Source: Imperium Technology

== Summary of games ==
The rebuilding Growling Tigers were ranked last among the eight UAAP teams by ESPN Philippines with a C rating. Even with a good showing in their preseason tournaments, the loss of their veterans to ineligibility issues and the appointment of a new head coach places a lot of uncertainties on the team's campaign this year. Sophomores Nic Cabañero and Paul Manalang are only a few months removed from their rookie season, but have now been thrust into the leadership roles in the absence of Joshua Fontanilla, Sherwin Concepcion and Bryan Santos. Cabañero had an impressive showing in the preseason, averaging 16.8 points per game in the PBA D-League, and 14.9 points per game in the Filoil EcoOil tournament.

===First round===

- Adamson Soaring Falcons

"What coach wouldn't trust Nic (to take charge)? With those skills? Those were big shoes left by Bryan (Santos) and Sherwin (Concepcion) to fill, but he really stepped up. I told them earlier, we are dedicating this game to the players that we lost. They were working hard in practice and worked even harder in the game."
— —Bal David, head coach

Cabañero scored a career-high 33 points in their 69–60 win over the Adamsonm Soaring Falcons. The Falcons had threatened within three points in the last 41.6 seconds before Cabañero converted on a step-back jumper to beat the shot clock. The Tigers went successful in defending Adamson's Jerom Lastimosa who scored only ten points in the game as he failed a three-point shot attempt while trailing 60–63.

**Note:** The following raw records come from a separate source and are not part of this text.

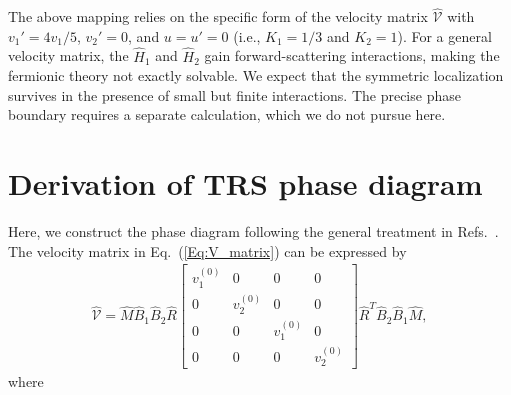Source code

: \documentclass[aps,prx,amsmath,superscriptaddress,twocolumn,bibnotes,longbibliography,floatfix]{revtex4-2}
\begin{document}
	The above mapping relies on the specific form of the velocity matrix $\hat{\mathcal{V}}$ with $v_1'=4v_1/5$, $v_2'=0$, and $u=u'=0$ (i.e., $K_1=1/3$ and $K_2=1$). For a general velocity matrix, the $\hat{H}_1$ and $\hat{H}_2$ gain forward-scattering interactions, making the fermionic theory not exactly solvable. We expect that the symmetric localization survives in the presence of small but finite interactions. The precise phase boundary requires a separate calculation, which we do not pursue here.

	\section{Derivation of TRS phase diagram}\label{App:PD}



	Here, we construct the phase diagram following the general treatment in Refs.~\cite{MooreJE1998,XuC2006}. The velocity matrix in Eq.~(\ref{Eq:V_matrix}) can be expressed by
	\begin{align}
		\hat{\mathcal{V}}=\hat{M}\hat{B}_1\hat{B}_2\hat{R}\begin{bmatrix}
			v_1^{(0)} & 0 & 0 & 0\\
			0 & v_2^{(0)} & 0 & 0\\
			0 & 0 & v_1^{(0)} & 0\\
			0 & 0 & 0 & v_2^{(0)}
		\end{bmatrix}
		\hat{R}^T\hat{B}_2\hat{B}_1\hat{M},
	\end{align}
	where
\end{document}
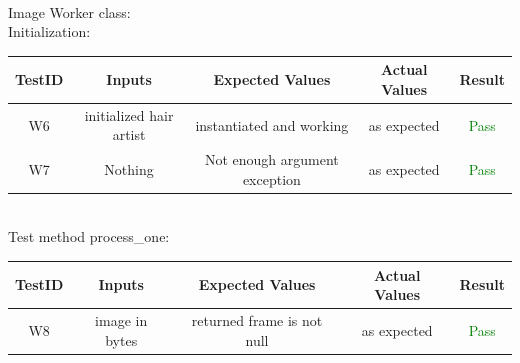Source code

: \documentclass[12pt, oneside, openany, titlepage]{article}
\begin{document}
\\ \newline
Image Worker class: \\
Initialization: \\ 
\newline
\begin{tabular}{ |c|c|c|c|c| } 
 \hline
 TestID & Inputs & Expected Values & Actual Values & Result \\ 
 \hline
W6 & initialized hair artist & instantiated and working & as expected & \textcolor{green}{Pass} \\
W7 & Nothing & Not enough argument exception & as expected & \textcolor{green}{Pass} \\
 \hline
\end{tabular}
\\ \newline
Test method process\_one: \\
\newline
\begin{tabular}{ |c|c|c|c|c| } 
 \hline
 TestID & Inputs & Expected Values & Actual Values & Result \\ 
 \hline
W8 & image in bytes & returned frame is not null & as expected & \textcolor{green}{Pass} \\
 \hline
\end{tabular}
\end{document}
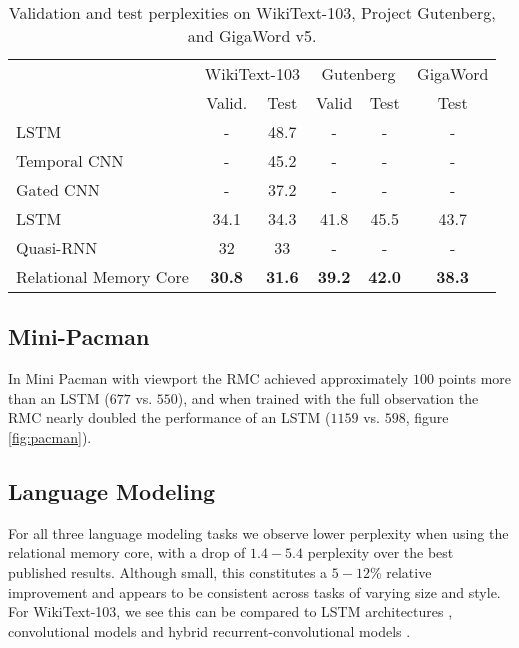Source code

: \documentclass{article}
\begin{document}
\begin{table}[h!]
    \centering
    \caption{Validation and test perplexities on WikiText-103, Project Gutenberg, and GigaWord v5.}
    \begin{tabular}{lccccc}
    \toprule
    \multicolumn{1}{c}{} & \multicolumn{2}{c}{WikiText-103} & \multicolumn{2}{c}{Gutenberg} & \multicolumn{1}{c}{GigaWord}\\
    & Valid. & Test & Valid & Test & Test \\
    \midrule
    LSTM \cite{grave2016improving} & - & 48.7 & - & - & - \\
    Temporal CNN \cite{bai2018convolutional} & - & 45.2 & - & - & - \\
    Gated CNN \cite{dauphin2016language} & - & 37.2 & - & - & - \\ 
    LSTM \cite{rae2018fast} & 34.1 & 34.3 &  41.8 & 45.5 & 43.7\\
    Quasi-RNN \cite{merity2018scalable} & 32 & 33 & - & - & -  \\
    \midrule
    Relational Memory Core & \textbf{30.8} & \textbf{31.6} & \textbf{39.2} & \textbf{42.0}  & \textbf{38.3} \\
    \bottomrule
    \end{tabular}
    \label{tab:wiki}
\end{table}

\subsection{Mini-Pacman}
In Mini Pacman with viewport the RMC achieved approximately $100$ points more than an LSTM ($677$ vs. $550$), and when trained with the full observation the RMC nearly doubled the performance of an LSTM ($1159$ vs. $598$, figure \ref{fig:pacman}).


\subsection{Language Modeling}
For all three language modeling tasks we observe lower perplexity when using the relational memory core, with a drop of $1.4 - 5.4$ perplexity over the best published results. Although small, this constitutes a $5 - 12$\% relative improvement and appears to be consistent across tasks of varying size and style. For WikiText-103, we see this can be compared to LSTM architectures \citep{graves2016hybrid, rae2018fast}, convolutional models \citep{dauphin2016language} and hybrid recurrent-convolutional models \citep{merity2018scalable}.
\end{document}
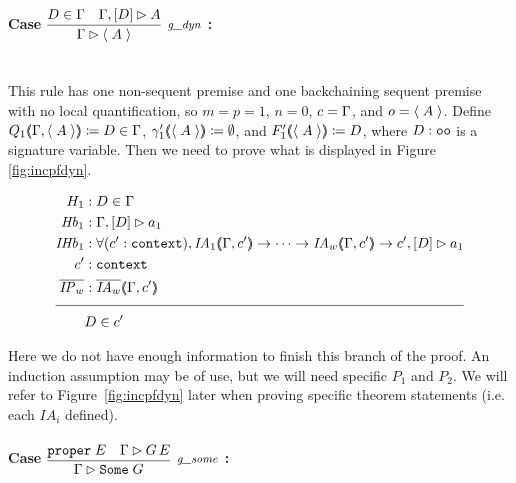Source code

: \paragraph{Case $\vcenter{\rlsinit{}}$ :} ~\\

This rule has one non-sequent premise and one backchaining sequent premise with no local quantification, so $m = p = 1$, $n = 0$, $c = \Gamma{}$, and $o = \langle \; A \; \rangle$. Define $Q_1 (\hspace{-0.35em} \langle \Gamma{} , \langle \; A \; \rangle \rangle \hspace{-0.35em}) \coloneqq D \in \Gamma{}$, $\gamma'_1 (\hspace{-0.35em} \langle \langle \; A \; \rangle \rangle \hspace{-0.35em}) \coloneqq \emptyset$, and $F'_1 (\hspace{-0.35em} \langle \langle \; A \; \rangle \rangle \hspace{-0.35em}) \coloneqq D$, where $D : \texttt{oo}$ is a signature variable. Then we need to prove what is displayed in Figure \ref{fig:incpfdyn}.
\begin{figure}
\begin{align*}
H_1 &: D \in \dyncon{} \\
\mathit{Hb}_1 &: \bchsl{D}{a_1} \\
\mathit{IHb}_1 &: \forall (\inddyncon{} : \sltm{context}), \mathit{IA}_1 \args{\dyncon{} , \inddyncon{}} \rightarrow \dots \rightarrow \mathit{IA}_w \args{\dyncon{} , \inddyncon{}} \rightarrow \bchsl[\inddyncon{}]{D}{a_1} \\
\inddyncon{} &: \sltm{context} \\
\ol{\mathit{IP}_w} &: \ol{\mathit{IA}_w} \args{\dyncon{} , \inddyncon{}} \\[\pfshift{}]
\cline{1-2}
& D \in \inddyncon{}
\end{align*}
\end{figure}
Here we do not have enough information to finish this branch of the proof. An induction assumption may be of use, but we will need specific $P_1$ and $P_2$. We will refer to Figure~\ref{fig:incpfdyn} later when proving specific theorem statements (i.e. each $\mathit{IA}_i$ defined).

\paragraph{Case $\vcenter{\rlssome{}}$ :} ~\\

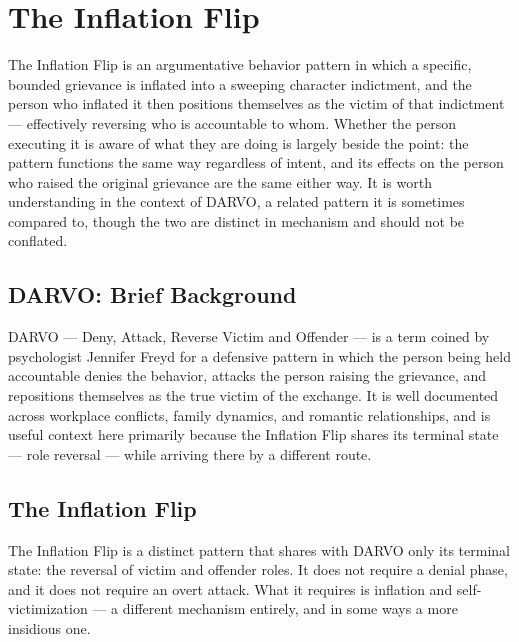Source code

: \chapter{The Inflation Flip}

The Inflation Flip is an argumentative behavior pattern in which a specific, bounded grievance is inflated into a sweeping character indictment, and the person who inflated it then positions themselves as the victim of that indictment --- effectively reversing who is accountable to whom.
Whether the person executing it is aware of what they are doing is largely beside the point: the pattern functions the same way regardless of intent, and its effects on the person who raised the original grievance are the same either way.
It is worth understanding in the context of DARVO, a related pattern it is sometimes compared to, though the two are distinct in mechanism and should not be conflated.

\section{DARVO: Brief Background}

DARVO --- Deny, Attack, Reverse Victim and Offender --- is a term coined by psychologist Jennifer Freyd for a defensive pattern in which the person being held accountable denies the behavior, attacks the person raising the grievance, and repositions themselves as the true victim of the exchange.
It is well documented across workplace conflicts, family dynamics, and romantic relationships, and is useful context here primarily because the Inflation Flip shares its terminal state --- role reversal --- while arriving there by a different route.

\section{The Inflation Flip}

The Inflation Flip is a distinct pattern that shares with DARVO only its terminal state: the reversal of victim and offender roles.
It does not require a denial phase, and it does not require an overt attack.
What it requires is inflation and self-victimization --- a different mechanism entirely, and in some ways a more insidious one.

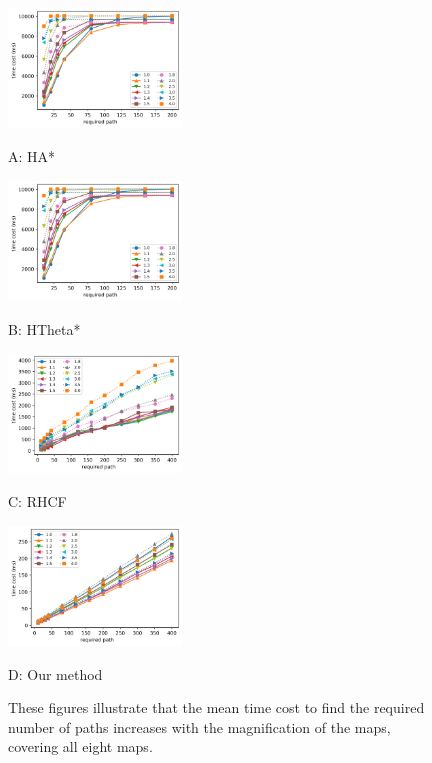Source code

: \documentclass[letterpaper, 10 pt, journal, twoside]{IEEEtran}
\begin{document}
\begin{figure}[t] \scriptsize
\begin{minipage}{.245\linewidth}
  \centerline{\includegraphics[width=4.6cm]{HsAs_scale_cost_method_path_count.png}}
  \centerline{A: HA*}
\end{minipage}
\hfill
\begin{minipage}{.245\linewidth}
  \centerline{\includegraphics[width=4.6cm]{HsTs_scale_cost_method_path_count.png}}
  \centerline{B: HTheta*}
\end{minipage}
\hfill
\begin{minipage}{.245\linewidth}
  \centerline{\includegraphics[width=4.6cm]{RHCF_scale_cost_method_path_count.png}}
  \centerline{C: RHCF}
\end{minipage}
\hfill
\begin{minipage}{.245\linewidth}
  \centerline{\includegraphics[width=4.6cm]{RJ_scale_cost_method_path_count.png}}
  \centerline{D: Our method}
\end{minipage}
\vfill

\caption{These figures illustrate that the mean time cost to find the required number of paths increases with the magnification of the maps, covering all eight maps.}
\label{scale_cost_method_path_count}
\end{figure}
\end{document}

After a high-scoring first half of play, both UST and Adamson went lethargic, scoring only six and four points, respectively to end the third period. The two squads shared a combined total of 14 turnovers in the ten-minute duration. UST was able to pick up their offense and increase their lead to ten after outscoring the Falcons, 61-51, four minutes into the fourth quarter.

Cabañero, who was celebrating his 19th birthday in a few days tallied a high field goal percentage of 72.2 on a 13-of-18 clip. His 33-point output was the highest individual score by a Tiger since Kean Baclaan scored 35 points in their preseason game in August.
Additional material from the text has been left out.